Customer Data Platforms, on the other hand, are built to connect high-quality customer data to all of the tools and systems you’re using to drive growth. Integrations are easy to connect and forward data in real time, enabling business users to get access to the data they need where and when they need it and relieving engineers of third-party code management. For more information, you can view all of mParticle’s 280+ integrations here.
Being able to segment your customer records is critical to understanding engagement and delivering contextual experiences at scale. Today, many tools across the growth stack offer segmentation capabilities–analytics tools, media systems, and engagement platforms, to name a few. But there, in fact, lies the problem. Having to build audience segments again and again across multiple tools takes time and can lead to errors.
Customer Data Platforms provide a centralized audience builder that sits at the point of data collection. Once audience segments are built in your CDP, they can be forwarded downstream to all of the advertising, analytics, engagement, and customer support tools in your growth stack for activation. Centralizing your audience segmentation not only saves your team countless hours in audience building, but it also ensures that your audience segments are consistent and up-to-date across systems.
Using a Customer Data Platform to enable your analytics application
Although we believe it’s time to modernize your event tracking, we’re not suggesting you throw the baby out with the bathwater. Web and app analytics are as important as ever before, and in order to perform analytics successfully you need to be able to get high-quality, real-time data into your analytics systems.
Implementing a Customer Data Platform as your point of event collection enables you to address customer data quality and unify data to unique customer profiles before it is forwarded downstream to your analytics tool(s) of choice.
This is more efficient than implementing analytics tracking snippets directly for several reasons:
- If you’re using multiple analytics systems (Google Analytics for web analytics, Amplitude for mobile app analytics), you still only need to manage one implementation
- Your CDP will monitor data quality before data is forwarded to your analytics tools, ensuring that you’re working with clean data in downstream systems
- If you decide to stop using a specific tool, or want to switch to a different analytics provider, all you need to do is toggle the integration connections in your CDP – no third-party code needs to be ripped out and replaced.

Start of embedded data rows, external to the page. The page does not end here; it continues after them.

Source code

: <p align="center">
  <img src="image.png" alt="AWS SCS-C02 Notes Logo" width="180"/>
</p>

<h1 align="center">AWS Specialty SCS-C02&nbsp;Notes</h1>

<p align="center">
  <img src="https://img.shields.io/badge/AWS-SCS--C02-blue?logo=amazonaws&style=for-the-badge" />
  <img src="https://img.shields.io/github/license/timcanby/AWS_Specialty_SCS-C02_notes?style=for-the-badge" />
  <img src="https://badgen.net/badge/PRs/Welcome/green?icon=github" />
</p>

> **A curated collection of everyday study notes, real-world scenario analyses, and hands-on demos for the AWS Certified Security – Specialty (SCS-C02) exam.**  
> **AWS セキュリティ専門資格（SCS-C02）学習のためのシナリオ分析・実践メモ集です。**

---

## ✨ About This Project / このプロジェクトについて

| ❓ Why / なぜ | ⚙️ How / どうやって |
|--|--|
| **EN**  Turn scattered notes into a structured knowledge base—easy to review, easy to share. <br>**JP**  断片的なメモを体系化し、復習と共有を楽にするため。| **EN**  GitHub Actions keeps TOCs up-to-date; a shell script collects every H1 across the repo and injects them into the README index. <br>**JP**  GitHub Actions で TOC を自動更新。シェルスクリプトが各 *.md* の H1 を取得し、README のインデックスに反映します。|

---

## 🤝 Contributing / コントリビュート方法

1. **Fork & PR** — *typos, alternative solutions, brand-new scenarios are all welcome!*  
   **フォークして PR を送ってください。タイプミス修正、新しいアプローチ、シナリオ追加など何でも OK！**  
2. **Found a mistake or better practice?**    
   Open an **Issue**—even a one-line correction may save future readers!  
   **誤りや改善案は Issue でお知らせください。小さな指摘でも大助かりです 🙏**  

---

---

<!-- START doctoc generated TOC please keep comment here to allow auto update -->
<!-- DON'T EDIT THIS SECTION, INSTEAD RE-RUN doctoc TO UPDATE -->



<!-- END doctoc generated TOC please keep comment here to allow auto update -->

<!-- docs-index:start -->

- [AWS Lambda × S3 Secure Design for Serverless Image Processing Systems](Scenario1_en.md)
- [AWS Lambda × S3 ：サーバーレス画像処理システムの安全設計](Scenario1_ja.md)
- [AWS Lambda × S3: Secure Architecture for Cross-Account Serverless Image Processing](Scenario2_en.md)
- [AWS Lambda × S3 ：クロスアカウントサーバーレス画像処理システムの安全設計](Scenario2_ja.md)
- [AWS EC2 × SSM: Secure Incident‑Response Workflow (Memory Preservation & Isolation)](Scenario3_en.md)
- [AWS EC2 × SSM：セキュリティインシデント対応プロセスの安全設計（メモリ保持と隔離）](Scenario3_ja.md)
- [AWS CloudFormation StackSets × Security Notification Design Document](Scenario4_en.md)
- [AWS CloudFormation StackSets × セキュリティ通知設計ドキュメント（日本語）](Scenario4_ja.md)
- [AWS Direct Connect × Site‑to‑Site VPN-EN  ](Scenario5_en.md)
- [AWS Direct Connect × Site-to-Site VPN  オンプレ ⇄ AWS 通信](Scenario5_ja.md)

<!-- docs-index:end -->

Speaking from experience...
We wouldn’t be making this recommendation if we hadn’t done it ourselves. At mParticle, we collect web events with our own mParticle Web SDK. Once data is collected, it is validated against our data plan to ensure accuracy and consistency. Next, we forward data to both Google Analytics and Amplitude, controlling data forwarding at the event-level with Data Filtering. Google Analytics is owned and operated by our marketing team, while Amplitude is owned and operated by our product team. With this infrastructure in place, we’re able to streamline our data collection, stay agile, and provide our teams with access to high-quality customer data in their favorite tools.